[Tutor] how to struct.pack a unicode string?

Tue Jan 1 07:29:48 CET 2013

I'm digging out an old email which I saved as a draft almost a month ago
but never got around to sending, because I think the new Unicode
implementation in Python 3.3 is one of the coolest things ever.

On 03/12/12 16:56, eryksun wrote:

> CPython 3.3 has a new implementation that angles for the best of all
> worlds, opting for a 1-byte, 2 byte, or 4-byte representation
> depending on the maximum code in the string. The internal
> representation doesn't use surrogates, so there's no more narrow vs
> wide build distinction.

The consequences of this may not be clear to some people. Here's the
short version:

The full range of 1114112 Unicode code points (informally "characters")
do not fit the space available to two bytes. Two bytes can cover the
values 0 through 65535 (0xFFFF in hexadecimal), while Unicode code
points go up to 1114112 (0x10FFFF). So what to do? There are three
obvious solutions:

1 If you store each character using four bytes, you can cover the
   entire Unicode range. The downside is that for English speakers and
   ASCII users, strings will use four times as much memory as you
   expect: e.g. the character 'A' will be stored as 0x00000041 (four
   bytes instead of one in pure ASCII).

   When you compile the Python interpreter, you can set an option to
   do this. This is called a "wide" build.
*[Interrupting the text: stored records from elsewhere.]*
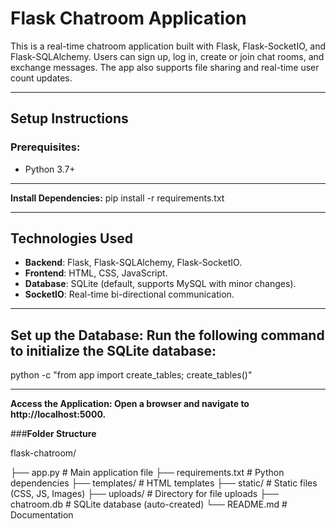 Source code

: # Flask Chatroom Application

This is a real-time chatroom application built with Flask, Flask-SocketIO, and Flask-SQLAlchemy. Users can sign up, log in, create or join chat rooms, and exchange messages. The app also supports file sharing and real-time user count updates.

---
## **Setup Instructions**

### Prerequisites:
- Python 3.7+

---

**Install Dependencies:**
pip install -r requirements.txt

---

## **Technologies Used**
- **Backend**: Flask, Flask-SQLAlchemy, Flask-SocketIO.
- **Frontend**: HTML, CSS, JavaScript.
- **Database**: SQLite (default, supports MySQL with minor changes).
- **SocketIO**: Real-time bi-directional communication.

---

## **Set up the Database: Run the following command to initialize the SQLite database:** ##
python -c "from app import create_tables; create_tables()"

---

**Access the Application: Open a browser and navigate to http://localhost:5000.**

###**Folder Structure**

flask-chatroom/

├── app.py              # Main application file
├── requirements.txt    # Python dependencies
├── templates/          # HTML templates
├── static/             # Static files (CSS, JS, Images)
├── uploads/            # Directory for file uploads
├── chatroom.db         # SQLite database (auto-created)
└── README.md           # Documentation
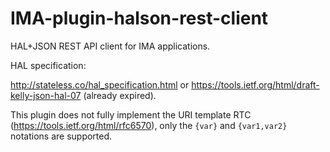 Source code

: # IMA-plugin-halson-rest-client

HAL+JSON REST API client for IMA applications.

HAL specification:

http://stateless.co/hal_specification.html or
https://tools.ietf.org/html/draft-kelly-json-hal-07 (already expired).

This plugin does not fully implement the URI template RTC
(https://tools.ietf.org/html/rfc6570), only the `{var}` and `{var1,var2}`
notations are supported.
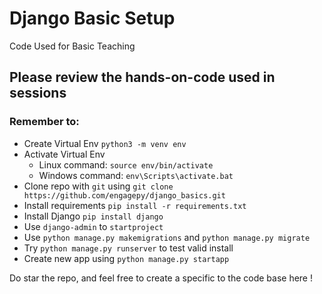 # Django Basic Setup
Code Used for Basic Teaching

## Please review the hands-on-code used in sessions 

### Remember to: 

- Create Virtual Env `python3 -m venv env`
- Activate Virtual Env 
    - Linux command: `source env/bin/activate` 
    - Windows command: `env\Scripts\activate.bat`
- Clone repo with `git` using `git clone https://github.com/engagepy/django_basics.git`
- Install requirements `pip install -r requirements.txt`
- Install Django `pip install django`
- Use `django-admin` to `startproject`
- Use `python manage.py makemigrations` and `python manage.py migrate`
- Try `python manage.py runserver` to test valid install
- Create new app using `python manage.py startapp`

Do star the repo, and feel free to create a specific to the code base here !  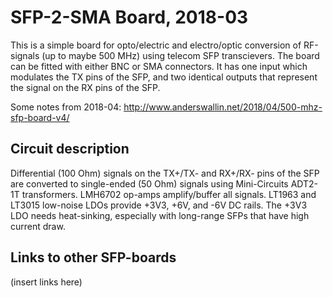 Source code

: # SFP-2-SMA Board, 2018-03

This is a simple board for opto/electric and electro/optic conversion of RF-signals (up to maybe 500 MHz)
using telecom SFP transcievers. The board can be fitted with either BNC or SMA connectors. It has one input
which modulates the TX pins of the SFP, and two identical outputs that represent the signal on the RX pins
of the SFP.

Some notes from 2018-04: http://www.anderswallin.net/2018/04/500-mhz-sfp-board-v4/

## Circuit description

Differential (100 Ohm) signals on the TX+/TX- and RX+/RX- pins of the SFP are converted to
single-ended (50 Ohm) signals using Mini-Circuits ADT2-1T transformers.
LMH6702 op-amps amplify/buffer all signals.
LT1963 and LT3015 low-noise LDOs provide +3V3, +6V, and -6V DC rails.
The +3V3 LDO needs heat-sinking, especially with long-range SFPs that have high current draw.

## Links to other SFP-boards

(insert links here)
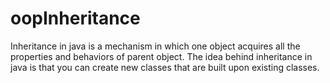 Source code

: # oopInheritance


Inheritance in java is a mechanism in which one object acquires all the properties and behaviors of parent object. The idea behind inheritance in java is that you can create new classes that are built upon existing classes. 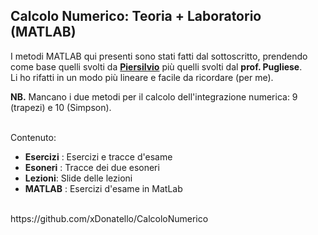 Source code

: ## Calcolo Numerico: Teoria + Laboratorio (MATLAB)

I metodi MATLAB qui presenti sono stati fatti dal sottoscritto, prendendo come base quelli svolti da **[Piersilvio](https://github.com/Piersilvio/MATLAB)** più quelli svolti dal **prof. Pugliese**.<br>
Li ho rifatti in un modo più lineare e facile da ricordare (per me).

**NB.** Mancano i due metodi per il calcolo dell'integrazione numerica: 9 (trapezi) e 10 (Simpson).
<br><br>

Contenuto:
- **Esercizi** : Esercizi e tracce d'esame
- **Esoneri** : Tracce dei due esoneri
- **Lezioni**: Slide delle lezioni
- **MATLAB** : Esercizi d'esame in MatLab

<br>
https://github.com/xDonatello/CalcoloNumerico
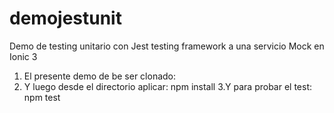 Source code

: # demojestunit
Demo de testing unitario con Jest testing framework a una servicio Mock en Ionic 3

1. El presente demo de be ser clonado:
2. Y luego desde el directorio aplicar:
npm install
3.Y para probar el test:
npm test
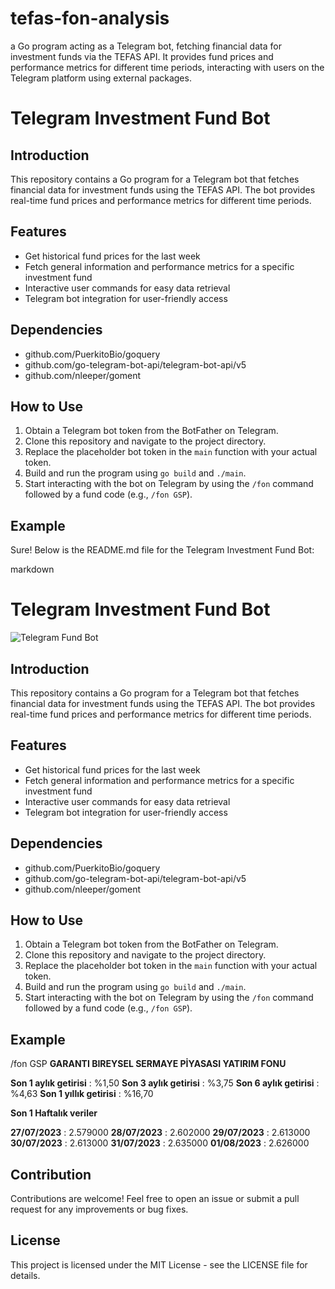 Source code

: # tefas-fon-analysis
a Go program acting as a Telegram bot, fetching financial data for investment funds via the TEFAS API. It provides fund prices and performance metrics for different time periods, interacting with users on the Telegram platform using external packages.
# Telegram Investment Fund Bot

## Introduction

This repository contains a Go program for a Telegram bot that fetches financial data for investment funds using the TEFAS API. The bot provides real-time fund prices and performance metrics for different time periods.

## Features

- Get historical fund prices for the last week
- Fetch general information and performance metrics for a specific investment fund
- Interactive user commands for easy data retrieval
- Telegram bot integration for user-friendly access

## Dependencies

- github.com/PuerkitoBio/goquery
- github.com/go-telegram-bot-api/telegram-bot-api/v5
- github.com/nleeper/goment

## How to Use

1. Obtain a Telegram bot token from the BotFather on Telegram.
2. Clone this repository and navigate to the project directory.
3. Replace the placeholder bot token in the `main` function with your actual token.
4. Build and run the program using `go build` and `./main`.
5. Start interacting with the bot on Telegram by using the `/fon` command followed by a fund code (e.g., `/fon GSP`).

## Example

Sure! Below is the README.md file for the Telegram Investment Fund Bot:

markdown

# Telegram Investment Fund Bot

![Telegram Fund Bot](https://example.com/image.png)

## Introduction

This repository contains a Go program for a Telegram bot that fetches financial data for investment funds using the TEFAS API. The bot provides real-time fund prices and performance metrics for different time periods.

## Features

- Get historical fund prices for the last week
- Fetch general information and performance metrics for a specific investment fund
- Interactive user commands for easy data retrieval
- Telegram bot integration for user-friendly access

## Dependencies

- github.com/PuerkitoBio/goquery
- github.com/go-telegram-bot-api/telegram-bot-api/v5
- github.com/nleeper/goment

## How to Use

1. Obtain a Telegram bot token from the BotFather on Telegram.
2. Clone this repository and navigate to the project directory.
3. Replace the placeholder bot token in the `main` function with your actual token.
4. Build and run the program using `go build` and `./main`.
5. Start interacting with the bot on Telegram by using the `/fon` command followed by a fund code (e.g., `/fon GSP`).

## Example

/fon GSP
<b>GARANTI BIREYSEL SERMAYE PİYASASI YATIRIM FONU</b>

<b>Son 1 aylık getirisi</b> : %1,50
<b>Son 3 aylık getirisi</b> : %3,75
<b>Son 6 aylık getirisi</b> : %4,63
<b>Son 1 yıllık getirisi</b> : %16,70

<b>Son 1 Haftalık veriler</b>

<b>27/07/2023</b> : 2.579000
<b>28/07/2023</b> : 2.602000
<b>29/07/2023</b> : 2.613000
<b>30/07/2023</b> : 2.613000
<b>31/07/2023</b> : 2.635000
<b>01/08/2023</b> : 2.626000



## Contribution

Contributions are welcome! Feel free to open an issue or submit a pull request for any improvements or bug fixes.

## License

This project is licensed under the MIT License - see the LICENSE file for details.
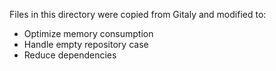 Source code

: Files in this directory were copied from Gitaly and modified to:

- Optimize memory consumption
- Handle empty repository case
- Reduce dependencies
2 Since "wide builds" use so much extra memory for the average ASCII
   string, hardly anyone uses them. Instead, the default setting for
   Python is a "narrow" build: characters use only two bytes, which is
   enough for most common characters. E.g. e.g. the character 'A' will
   be stored as 0x0041.

   The less common characters can't be represented as a single two-
   byte character, so Unicode defines a *pair of characters* to
   indicate the extra (hopefully rare) characters. These are called
   "surrogate pairs". For example, Unicode code point 0x10859 is too
   large for a pair of bytes. So in Python 3.2, you get this:

   py> c = chr(0x10859)  # IMPERIAL ARAMAIC NUMBER TWO
   py> print(len(c), [hex(ord(x)) for x in c])
   2 ['0xd802', '0xdc59']

   Notice that instead of getting a single character, you get two
   characters. Your software is then supposed to manually check for
   such surrogate pairs. Unfortunately nobody does, because that's
   complicated and slow, so people end up with code that cannot handle
   strings with surrogate pairs safely. It's easy to break the pair up
   and get invalid strings that don't represent any actual character.

   In other words, Python *wide builds* use too much memory, and
   *narrow builds* are buggy and let you break strings. Oops.

3 Python 3.3 takes a third option: when you create a string object,
   the compiler analyses the string, works out the largest character
   used, and only then decides how many bytes per character to use.

   So in Python 3.3, the decision to use "wide" strings (4 bytes per
   character) or "narrow" strings (2 bytes) is no longer made when
   compiling the Python interpreter. It is made per string, with the
   added bonus that purely ASCII or Latin1 strings can use 1 byte
   per character. That means, no more surrogate pairs, and every
   Unicode character is now a single character:

   py> c = chr(0x10859)  # Python 3.3
   py> print(len(c), [ord(x) for x in c])
   1 ['0x10859']

   and a good opportunity for large memory savings.

How big are the memory savings? They can be substantial. Purely Latin1
strings (so-called "extended ASCII") can be close to half the size of a
narrow build:

[steve at ando ~]$ python3.2 -c "import sys; print(sys.getsizeof('ñ'*1000))"
2030
[steve at ando ~]$ python3.3 -c "import sys; print(sys.getsizeof('ñ'*1000))"
1037

I don't have a wide build to test, but the size would be roughly twice as
big again, about 4060 bytes.

But more important than the memory savings, it means that for the first
time Python's handling of Unicode strings is correct for the entire range
of all one million plus characters, not just the first 65 thousand.

And that, I think, is a really important step. All we need now is better
fonts that support more of the Unicode range so we can actually *see* the
characters.

-- 
Steven